Cannes 2013 Review: ONLY GOD FORGIVES and the Art of Violence
Nicolas Winding Refn may have burst onto the Hollywood scene with his slow burn but relatively straightforward actioner Drive, but before that film, Refn made a name for himself with considerably more abstract narratives such as Valhalla Rising. Refn returns to this mode in his latest film Only God Forgives; an art film disguised as another bloody crime actioner. But where Drive impressed with its taut story, Only God Forgives relies on its technical elements to bring the viewer along. Fortunately, these elements are immaculately executed, serving up one of the most impressive films of the year -- and a true feast for the senses.
Set in Thailand, Only God Forgives reteams Refn with Ryan Gosling as the drug-slanging Julian. While little is explicitly revealed, we get the sense that Julian has more ambition for getting freaky with his favorite prostitute Mai (Yayaying Vithaya Pansringarm) than climbing the corporate crime ladder. Those tasks are better left to his older brother Billy (Tom Burke).
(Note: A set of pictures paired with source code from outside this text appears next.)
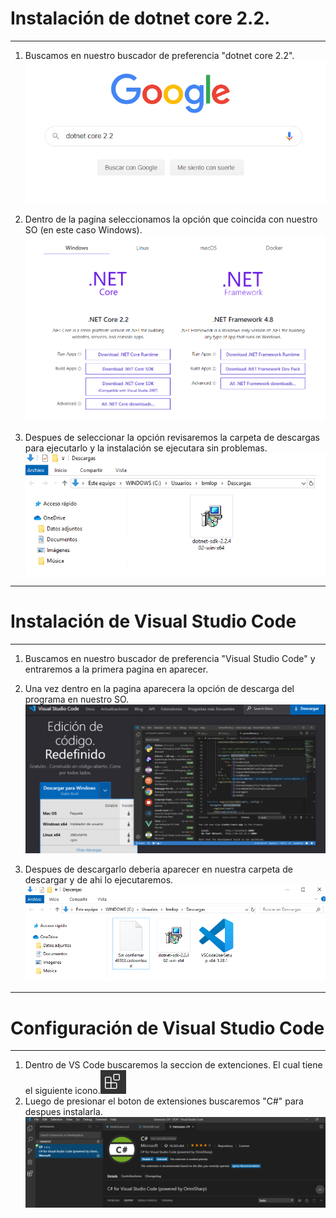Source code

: #  Instalación de dotnet core 2.2.
---

1. Buscamos en nuestro buscador de preferencia "dotnet core 2.2".
![1.png](https://github.com/PhantompD/OOP/blob/master/Setup/1.png) 

2. Dentro de la pagina seleccionamos la opción que coincida con nuestro SO (en este caso Windows).
![2.png](https://github.com/PhantompD/OOP/blob/master/Setup/2.png) 

3. Despues de seleccionar la opción revisaremos la carpeta de descargas para ejecutarlo y la instalación se ejecutara sin problemas.
![3.png](https://github.com/PhantompD/OOP/blob/master/Setup/3.png) 

---
#  Instalación de Visual Studio Code
---

1. Buscamos en nuestro buscador de preferencia "Visual Studio Code" y entraremos a la primera pagina en aparecer.
2. Una vez dentro en la pagina aparecera la opción de descarga del programa en nuestro SO.
![4.png](https://github.com/PhantompD/OOP/blob/master/Setup/4.png) 

3. Despues de descargarlo deberia aparecer en nuestra carpeta de descargar y de ahi lo ejecutaremos.
![5.png](https://github.com/PhantompD/OOP/blob/master/Setup/5.png) 

---
#  Configuración de Visual Studio Code
---

1. Dentro de VS Code buscaremos la seccion de extenciones.
El cual tiene el siguiente icono.![7.png](https://github.com/PhantompD/OOP/blob/master/Setup/7.png "Logo Title Text 1")
2. Luego de presionar el boton de extensiones buscaremos "C#" para despues instalarla.
![6.png](https://github.com/PhantompD/OOP/blob/master/Setup/6.png)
But things turn pear-shaped for Julian when a night of debauchery leaves Billy's brains on the wrong side of his skull. Enter the devil herself, as Julian and Billy's mother Crystal turns up in Bangkok to see to it that Julian enacts adequate revenge for the crime done to their family.
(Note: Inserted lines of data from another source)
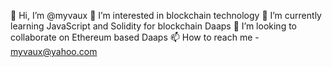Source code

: 👋 Hi, I’m @myvaux
👀 I’m interested in blockchain technology
🌱 I’m currently learning JavaScript and Solidity for blockchain Daaps
💞️ I’m looking to collaborate on Ethereum based Daaps
📫 How to reach me - myvaux@yahoo.com

<!---
myvaux/myvaux is a ✨ special ✨ repository because its `README.md` (this file) appears on your GitHub profile.
You can click the Preview link to take a look at your changes.
--->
It's an understatement to say the story takes a backseat to the music and visuals, but it's far from fair to say there is no story at all. The revenge tale is supplemented with some suggestions about Julian and his mother's relationship via some clever oedipal editing. But anyone expecting a complex crime plot is sure to be disappointed. This is all about the spectacle.
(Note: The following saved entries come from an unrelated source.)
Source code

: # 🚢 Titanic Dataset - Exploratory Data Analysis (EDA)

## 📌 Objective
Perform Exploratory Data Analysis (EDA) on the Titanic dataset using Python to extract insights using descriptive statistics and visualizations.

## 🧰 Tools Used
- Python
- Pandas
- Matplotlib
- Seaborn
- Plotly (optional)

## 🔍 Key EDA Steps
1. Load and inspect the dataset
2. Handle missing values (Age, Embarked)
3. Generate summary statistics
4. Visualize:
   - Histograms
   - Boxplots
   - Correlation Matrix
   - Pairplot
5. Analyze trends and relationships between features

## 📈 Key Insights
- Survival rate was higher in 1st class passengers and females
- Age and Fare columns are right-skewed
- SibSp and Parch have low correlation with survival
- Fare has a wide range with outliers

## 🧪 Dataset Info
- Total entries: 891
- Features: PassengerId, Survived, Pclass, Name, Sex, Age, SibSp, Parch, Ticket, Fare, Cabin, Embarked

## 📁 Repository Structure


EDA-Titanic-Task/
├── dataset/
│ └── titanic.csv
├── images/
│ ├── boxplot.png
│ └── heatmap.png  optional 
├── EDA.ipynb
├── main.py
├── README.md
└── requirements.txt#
It would be fair to call Only God Forgives Refn's neck-breaking nod to Asian cinema. The man has surely been watching his Suzuki Seijun and the film is loaded with samurai references throughout. There is also a fair amount of David Lynch, Gaspar Noe, and Alejandro Jodorowsky, all of whom are mentioned in the credits (the latter even receiving the film's dedication). But Refn is able to synthesize all these references, and together with his collaborators, develop a style that is consistently his own.
Those collaborators surely deserve much of the credit, as well. Larry Smith's cinematography and Beth Mickle's production design make every scene a work of art (the use of light is something to behold). Cliff Martinez's score calls on a full orchestra at times and a single electronic piano at others, with the juxtaposition used to great effect. The special effects makeup is also incredible, providing some of the most realistic sword slashes ever on film (and plenty of blood).
Much fuss is likely to be made about Gosling's nearly silent performance. He is even more stoic than his turn as Driver -- but at least this time Refn gave him a name. Dialog is sparse throughout but the best lines are surely delivered by Scott Thomas, who asks Mai "how many dicks she can fit in that cum dumpster of hers" upon their introduction. If anyone else deserves a nod, it's Vithaya Pansringarm as the sword-carrying police investigator; quite possibly one of the most badass villains in recent memory.
Critics are bound to balk anytime a filmmaker chooses style over substance. But when a director is able to execute this kind of style to such perfection, it can only be considered a home run. It may be far less accessible than Drive, but Refn and his team have done something truly special in the artistry of Only God Forgives. Sometimes it is worthwhile to just sit back and marvel.